- **WHAT YOU HAVE TO DO**
Each of the entries should be retyped precisely as it appears.
= Beginning of Section =
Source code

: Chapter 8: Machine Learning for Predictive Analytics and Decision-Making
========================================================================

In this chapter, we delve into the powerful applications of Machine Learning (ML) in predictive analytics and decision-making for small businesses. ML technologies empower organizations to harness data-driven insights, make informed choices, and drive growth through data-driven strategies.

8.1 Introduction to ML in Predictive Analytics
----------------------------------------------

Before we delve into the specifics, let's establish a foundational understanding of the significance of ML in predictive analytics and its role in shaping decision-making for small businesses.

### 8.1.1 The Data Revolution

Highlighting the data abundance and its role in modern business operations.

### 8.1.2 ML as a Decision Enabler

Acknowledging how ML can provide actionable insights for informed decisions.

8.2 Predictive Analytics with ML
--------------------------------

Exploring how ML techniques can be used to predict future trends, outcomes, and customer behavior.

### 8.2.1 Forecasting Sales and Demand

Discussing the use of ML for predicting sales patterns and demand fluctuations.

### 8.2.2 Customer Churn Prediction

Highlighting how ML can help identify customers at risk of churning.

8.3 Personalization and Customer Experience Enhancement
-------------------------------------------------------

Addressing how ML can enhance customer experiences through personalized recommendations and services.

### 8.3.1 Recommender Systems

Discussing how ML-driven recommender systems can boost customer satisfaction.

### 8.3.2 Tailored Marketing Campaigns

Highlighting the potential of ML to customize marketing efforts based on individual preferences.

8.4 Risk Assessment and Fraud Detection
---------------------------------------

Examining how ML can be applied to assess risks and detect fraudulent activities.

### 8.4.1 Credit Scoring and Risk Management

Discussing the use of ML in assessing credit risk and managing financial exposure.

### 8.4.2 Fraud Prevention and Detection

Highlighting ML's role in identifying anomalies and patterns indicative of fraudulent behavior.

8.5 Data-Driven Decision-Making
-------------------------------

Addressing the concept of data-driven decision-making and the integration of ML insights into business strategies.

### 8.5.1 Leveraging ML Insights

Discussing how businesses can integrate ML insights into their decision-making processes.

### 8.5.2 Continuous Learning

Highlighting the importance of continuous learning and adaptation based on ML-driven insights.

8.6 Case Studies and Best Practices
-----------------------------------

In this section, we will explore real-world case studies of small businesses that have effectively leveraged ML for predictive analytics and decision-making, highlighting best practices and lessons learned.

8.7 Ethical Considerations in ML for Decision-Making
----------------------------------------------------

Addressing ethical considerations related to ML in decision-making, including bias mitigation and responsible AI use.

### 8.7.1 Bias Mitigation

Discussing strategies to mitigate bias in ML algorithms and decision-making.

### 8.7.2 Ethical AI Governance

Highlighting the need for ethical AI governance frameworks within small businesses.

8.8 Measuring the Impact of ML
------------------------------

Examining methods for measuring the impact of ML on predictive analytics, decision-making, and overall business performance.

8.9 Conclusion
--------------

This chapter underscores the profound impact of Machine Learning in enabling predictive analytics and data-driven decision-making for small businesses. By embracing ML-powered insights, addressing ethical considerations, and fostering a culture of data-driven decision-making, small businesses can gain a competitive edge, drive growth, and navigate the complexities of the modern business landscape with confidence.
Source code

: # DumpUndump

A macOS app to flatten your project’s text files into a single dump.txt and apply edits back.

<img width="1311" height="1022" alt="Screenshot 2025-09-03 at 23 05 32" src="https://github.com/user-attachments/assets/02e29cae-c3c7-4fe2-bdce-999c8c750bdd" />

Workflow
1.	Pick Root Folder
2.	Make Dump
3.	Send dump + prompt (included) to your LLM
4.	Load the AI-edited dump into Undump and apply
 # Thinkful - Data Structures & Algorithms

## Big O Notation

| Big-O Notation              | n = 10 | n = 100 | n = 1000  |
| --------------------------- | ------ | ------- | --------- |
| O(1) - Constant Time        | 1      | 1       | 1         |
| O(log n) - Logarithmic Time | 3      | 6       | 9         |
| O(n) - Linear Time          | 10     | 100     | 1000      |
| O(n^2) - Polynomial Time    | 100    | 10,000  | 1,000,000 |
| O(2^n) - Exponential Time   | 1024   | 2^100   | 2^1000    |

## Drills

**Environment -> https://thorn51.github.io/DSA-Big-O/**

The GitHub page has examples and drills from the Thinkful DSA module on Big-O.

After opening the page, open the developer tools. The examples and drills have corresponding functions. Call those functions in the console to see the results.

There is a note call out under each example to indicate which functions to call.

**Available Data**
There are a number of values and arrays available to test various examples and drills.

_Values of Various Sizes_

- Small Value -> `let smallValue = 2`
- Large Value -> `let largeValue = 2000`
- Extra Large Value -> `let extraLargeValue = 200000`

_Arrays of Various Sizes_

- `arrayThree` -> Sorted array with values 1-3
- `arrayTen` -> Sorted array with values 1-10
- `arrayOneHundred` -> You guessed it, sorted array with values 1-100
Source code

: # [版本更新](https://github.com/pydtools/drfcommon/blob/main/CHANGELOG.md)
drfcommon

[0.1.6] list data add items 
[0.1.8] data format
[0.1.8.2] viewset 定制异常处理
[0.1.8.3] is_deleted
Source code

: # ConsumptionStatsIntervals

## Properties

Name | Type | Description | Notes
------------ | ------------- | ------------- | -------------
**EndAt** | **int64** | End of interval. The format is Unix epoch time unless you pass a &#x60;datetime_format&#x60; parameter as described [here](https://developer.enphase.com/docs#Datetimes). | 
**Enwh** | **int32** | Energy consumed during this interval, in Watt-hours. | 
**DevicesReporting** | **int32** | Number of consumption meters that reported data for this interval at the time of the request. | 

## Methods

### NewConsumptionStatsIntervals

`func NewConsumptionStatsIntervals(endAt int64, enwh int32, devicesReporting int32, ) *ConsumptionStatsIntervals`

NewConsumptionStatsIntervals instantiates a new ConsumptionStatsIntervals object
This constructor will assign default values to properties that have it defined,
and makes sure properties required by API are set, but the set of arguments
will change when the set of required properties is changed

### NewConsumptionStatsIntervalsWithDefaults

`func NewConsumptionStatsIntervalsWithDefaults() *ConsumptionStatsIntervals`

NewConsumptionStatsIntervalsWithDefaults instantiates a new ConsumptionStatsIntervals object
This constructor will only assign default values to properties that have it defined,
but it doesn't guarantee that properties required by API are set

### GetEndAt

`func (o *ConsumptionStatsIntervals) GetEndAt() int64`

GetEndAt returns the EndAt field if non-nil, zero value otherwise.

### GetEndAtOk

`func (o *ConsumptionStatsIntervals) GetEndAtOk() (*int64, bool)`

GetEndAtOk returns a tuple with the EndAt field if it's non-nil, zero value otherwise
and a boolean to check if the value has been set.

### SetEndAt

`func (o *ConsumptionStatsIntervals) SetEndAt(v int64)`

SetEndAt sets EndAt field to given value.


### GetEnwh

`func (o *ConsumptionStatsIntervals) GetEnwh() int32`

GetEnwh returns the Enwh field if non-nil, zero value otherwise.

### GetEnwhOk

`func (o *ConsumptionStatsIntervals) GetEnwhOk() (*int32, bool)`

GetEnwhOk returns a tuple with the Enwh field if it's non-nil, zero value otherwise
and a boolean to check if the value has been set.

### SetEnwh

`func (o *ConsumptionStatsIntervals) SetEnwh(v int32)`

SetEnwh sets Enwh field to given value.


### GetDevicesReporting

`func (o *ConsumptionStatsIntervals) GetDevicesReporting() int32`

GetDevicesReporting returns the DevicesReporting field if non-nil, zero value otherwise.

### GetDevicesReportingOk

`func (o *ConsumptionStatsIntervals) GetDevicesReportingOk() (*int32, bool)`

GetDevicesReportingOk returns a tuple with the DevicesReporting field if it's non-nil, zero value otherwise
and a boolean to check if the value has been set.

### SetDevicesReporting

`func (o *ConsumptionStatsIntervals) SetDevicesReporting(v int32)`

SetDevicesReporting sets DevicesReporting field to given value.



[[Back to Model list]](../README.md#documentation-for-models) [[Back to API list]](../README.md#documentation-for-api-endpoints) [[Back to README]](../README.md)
= End of Section =
- **RESPONSE TO THIS EXERCISE**
Source code

: Chapter 8: Machine Learning for Predictive Analytics and Decision-Making
========================================================================

In this chapter, we delve into the powerful applications of Machine Learning (ML) in predictive analytics and decision-making for small businesses. ML technologies empower organizations to harness data-driven insights, make informed choices, and drive growth through data-driven strategies.

8.1 Introduction to ML in Predictive Analytics
----------------------------------------------

Before we delve into the specifics, let's establish a foundational understanding of the significance of ML in predictive analytics and its role in shaping decision-making for small businesses.

### 8.1.1 The Data Revolution

Highlighting the data abundance and its role in modern business operations.

### 8.1.2 ML as a Decision Enabler

Acknowledging how ML can provide actionable insights for informed decisions.

8.2 Predictive Analytics with ML
--------------------------------

Exploring how ML techniques can be used to predict future trends, outcomes, and customer behavior.

### 8.2.1 Forecasting Sales and Demand

Discussing the use of ML for predicting sales patterns and demand fluctuations.

### 8.2.2 Customer Churn Prediction

Highlighting how ML can help identify customers at risk of churning.

8.3 Personalization and Customer Experience Enhancement
-------------------------------------------------------

Addressing how ML can enhance customer experiences through personalized recommendations and services.

### 8.3.1 Recommender Systems

Discussing how ML-driven recommender systems can boost customer satisfaction.

### 8.3.2 Tailored Marketing Campaigns

Highlighting the potential of ML to customize marketing efforts based on individual preferences.

8.4 Risk Assessment and Fraud Detection
---------------------------------------

Examining how ML can be applied to assess risks and detect fraudulent activities.

### 8.4.1 Credit Scoring and Risk Management

Discussing the use of ML in assessing credit risk and managing financial exposure.

### 8.4.2 Fraud Prevention and Detection

Highlighting ML's role in identifying anomalies and patterns indicative of fraudulent behavior.

8.5 Data-Driven Decision-Making
-------------------------------

Addressing the concept of data-driven decision-making and the integration of ML insights into business strategies.

### 8.5.1 Leveraging ML Insights

Discussing how businesses can integrate ML insights into their decision-making processes.

### 8.5.2 Continuous Learning

Highlighting the importance of continuous learning and adaptation based on ML-driven insights.

8.6 Case Studies and Best Practices
-----------------------------------

In this section, we will explore real-world case studies of small businesses that have effectively leveraged ML for predictive analytics and decision-making, highlighting best practices and lessons learned.

8.7 Ethical Considerations in ML for Decision-Making
----------------------------------------------------

Addressing ethical considerations related to ML in decision-making, including bias mitigation and responsible AI use.

### 8.7.1 Bias Mitigation

Discussing strategies to mitigate bias in ML algorithms and decision-making.

### 8.7.2 Ethical AI Governance

Highlighting the need for ethical AI governance frameworks within small businesses.

8.8 Measuring the Impact of ML
------------------------------

Examining methods for measuring the impact of ML on predictive analytics, decision-making, and overall business performance.

8.9 Conclusion
--------------

This chapter underscores the profound impact of Machine Learning in enabling predictive analytics and data-driven decision-making for small businesses. By embracing ML-powered insights, addressing ethical considerations, and fostering a culture of data-driven decision-making, small businesses can gain a competitive edge, drive growth, and navigate the complexities of the modern business landscape with confidence.
Source code

: # DumpUndump

A macOS app to flatten your project’s text files into a single dump.txt and apply edits back.

<img width="1311" height="1022" alt="Screenshot 2025-09-03 at 23 05 32" src="https://github.com/user-attachments/assets/02e29cae-c3c7-4fe2-bdce-999c8c750bdd" />

Workflow
1.	Pick Root Folder
2.	Make Dump
3.	Send dump + prompt (included) to your LLM
4.	Load the AI-edited dump into Undump and apply
 # Thinkful - Data Structures & Algorithms

## Big O Notation

| Big-O Notation              | n = 10 | n = 100 | n = 1000  |
| --------------------------- | ------ | ------- | --------- |
| O(1) - Constant Time        | 1      | 1       | 1         |
| O(log n) - Logarithmic Time | 3      | 6       | 9         |
| O(n) - Linear Time          | 10     | 100     | 1000      |
| O(n^2) - Polynomial Time    | 100    | 10,000  | 1,000,000 |
| O(2^n) - Exponential Time   | 1024   | 2^100   | 2^1000    |

## Drills

**Environment -> https://thorn51.github.io/DSA-Big-O/**

The GitHub page has examples and drills from the Thinkful DSA module on Big-O.

After opening the page, open the developer tools. The examples and drills have corresponding functions. Call those functions in the console to see the results.

There is a note call out under each example to indicate which functions to call.

**Available Data**
There are a number of values and arrays available to test various examples and drills.

_Values of Various Sizes_

- Small Value -> `let smallValue = 2`
- Large Value -> `let largeValue = 2000`
- Extra Large Value -> `let extraLargeValue = 200000`

_Arrays of Various Sizes_

- `arrayThree` -> Sorted array with values 1-3
- `arrayTen` -> Sorted array with values 1-10
- `arrayOneHundred` -> You guessed it, sorted array with values 1-100
Source code

: # [版本更新](https://github.com/pydtools/drfcommon/blob/main/CHANGELOG.md)
drfcommon

[0.1.6] list data add items 
[0.1.8] data format
[0.1.8.2] viewset 定制异常处理
[0.1.8.3] is_deleted
Source code

: # ConsumptionStatsIntervals

## Properties

Name | Type | Description | Notes
------------ | ------------- | ------------- | -------------
**EndAt** | **int64** | End of interval. The format is Unix epoch time unless you pass a &#x60;datetime_format&#x60; parameter as described [here](https://developer.enphase.com/docs#Datetimes). | 
**Enwh** | **int32** | Energy consumed during this interval, in Watt-hours. | 
**DevicesReporting** | **int32** | Number of consumption meters that reported data for this interval at the time of the request. | 

## Methods

### NewConsumptionStatsIntervals

`func NewConsumptionStatsIntervals(endAt int64, enwh int32, devicesReporting int32, ) *ConsumptionStatsIntervals`

NewConsumptionStatsIntervals instantiates a new ConsumptionStatsIntervals object
This constructor will assign default values to properties that have it defined,
and makes sure properties required by API are set, but the set of arguments
will change when the set of required properties is changed

### NewConsumptionStatsIntervalsWithDefaults

`func NewConsumptionStatsIntervalsWithDefaults() *ConsumptionStatsIntervals`

NewConsumptionStatsIntervalsWithDefaults instantiates a new ConsumptionStatsIntervals object
This constructor will only assign default values to properties that have it defined,
but it doesn't guarantee that properties required by API are set

### GetEndAt

`func (o *ConsumptionStatsIntervals) GetEndAt() int64`

GetEndAt returns the EndAt field if non-nil, zero value otherwise.

### GetEndAtOk

`func (o *ConsumptionStatsIntervals) GetEndAtOk() (*int64, bool)`

GetEndAtOk returns a tuple with the EndAt field if it's non-nil, zero value otherwise
and a boolean to check if the value has been set.

### SetEndAt

`func (o *ConsumptionStatsIntervals) SetEndAt(v int64)`

SetEndAt sets EndAt field to given value.


### GetEnwh

`func (o *ConsumptionStatsIntervals) GetEnwh() int32`

GetEnwh returns the Enwh field if non-nil, zero value otherwise.

### GetEnwhOk

`func (o *ConsumptionStatsIntervals) GetEnwhOk() (*int32, bool)`

GetEnwhOk returns a tuple with the Enwh field if it's non-nil, zero value otherwise
and a boolean to check if the value has been set.

### SetEnwh

`func (o *ConsumptionStatsIntervals) SetEnwh(v int32)`

SetEnwh sets Enwh field to given value.


### GetDevicesReporting

`func (o *ConsumptionStatsIntervals) GetDevicesReporting() int32`

GetDevicesReporting returns the DevicesReporting field if non-nil, zero value otherwise.

### GetDevicesReportingOk

`func (o *ConsumptionStatsIntervals) GetDevicesReportingOk() (*int32, bool)`

GetDevicesReportingOk returns a tuple with the DevicesReporting field if it's non-nil, zero value otherwise
and a boolean to check if the value has been set.

### SetDevicesReporting

`func (o *ConsumptionStatsIntervals) SetDevicesReporting(v int32)`

SetDevicesReporting sets DevicesReporting field to given value.



[[Back to Model list]](../README.md#documentation-for-models) [[Back to API list]](../README.md#documentation-for-api-endpoints) [[Back to README]](../README.md)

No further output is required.